* [Your goal] Exactly reproduce the line that contains "prime the NN**" and all lines after it in the entries below, through the very last line.
___ The data ___
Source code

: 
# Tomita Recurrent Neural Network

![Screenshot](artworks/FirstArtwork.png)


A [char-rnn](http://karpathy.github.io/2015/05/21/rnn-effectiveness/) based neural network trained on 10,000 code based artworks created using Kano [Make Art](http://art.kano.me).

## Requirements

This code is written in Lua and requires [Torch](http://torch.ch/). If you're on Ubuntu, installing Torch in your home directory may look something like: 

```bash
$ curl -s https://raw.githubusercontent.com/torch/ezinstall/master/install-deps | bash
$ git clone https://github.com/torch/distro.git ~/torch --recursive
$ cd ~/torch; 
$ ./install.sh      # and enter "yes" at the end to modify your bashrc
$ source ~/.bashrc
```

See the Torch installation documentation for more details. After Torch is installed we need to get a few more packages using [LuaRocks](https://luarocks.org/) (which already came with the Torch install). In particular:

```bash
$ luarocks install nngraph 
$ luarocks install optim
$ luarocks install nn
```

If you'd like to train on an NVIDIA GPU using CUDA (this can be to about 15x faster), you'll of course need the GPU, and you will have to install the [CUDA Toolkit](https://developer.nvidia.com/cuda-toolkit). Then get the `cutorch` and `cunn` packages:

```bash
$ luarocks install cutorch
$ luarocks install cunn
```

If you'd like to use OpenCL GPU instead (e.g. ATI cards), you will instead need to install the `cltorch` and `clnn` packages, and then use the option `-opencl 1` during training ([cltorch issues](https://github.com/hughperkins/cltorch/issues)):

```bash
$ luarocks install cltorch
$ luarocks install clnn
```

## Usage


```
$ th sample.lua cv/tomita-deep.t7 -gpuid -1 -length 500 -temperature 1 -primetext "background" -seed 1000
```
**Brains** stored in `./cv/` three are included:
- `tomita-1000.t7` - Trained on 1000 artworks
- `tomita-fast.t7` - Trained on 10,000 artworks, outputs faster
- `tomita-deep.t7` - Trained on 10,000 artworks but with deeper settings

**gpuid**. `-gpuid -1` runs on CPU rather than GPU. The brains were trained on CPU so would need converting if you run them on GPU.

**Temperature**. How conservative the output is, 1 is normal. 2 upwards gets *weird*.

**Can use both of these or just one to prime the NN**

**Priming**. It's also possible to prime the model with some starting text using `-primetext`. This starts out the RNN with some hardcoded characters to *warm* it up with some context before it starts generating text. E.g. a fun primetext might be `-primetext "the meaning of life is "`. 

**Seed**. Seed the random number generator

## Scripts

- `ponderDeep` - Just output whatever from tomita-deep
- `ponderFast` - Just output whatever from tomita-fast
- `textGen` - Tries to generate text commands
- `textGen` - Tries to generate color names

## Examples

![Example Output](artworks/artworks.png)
___
* [Answer to this problem]
**Can use both of these or just one to prime the NN**

**Priming**. It's also possible to prime the model with some starting text using `-primetext`. This starts out the RNN with some hardcoded characters to *warm* it up with some context before it starts generating text. E.g. a fun primetext might be `-primetext "the meaning of life is "`. 

**Seed**. Seed the random number generator

## Scripts

- `ponderDeep` - Just output whatever from tomita-deep
- `ponderFast` - Just output whatever from tomita-fast
- `textGen` - Tries to generate text commands
- `textGen` - Tries to generate color names

## Examples

![Example Output](artworks/artworks.png)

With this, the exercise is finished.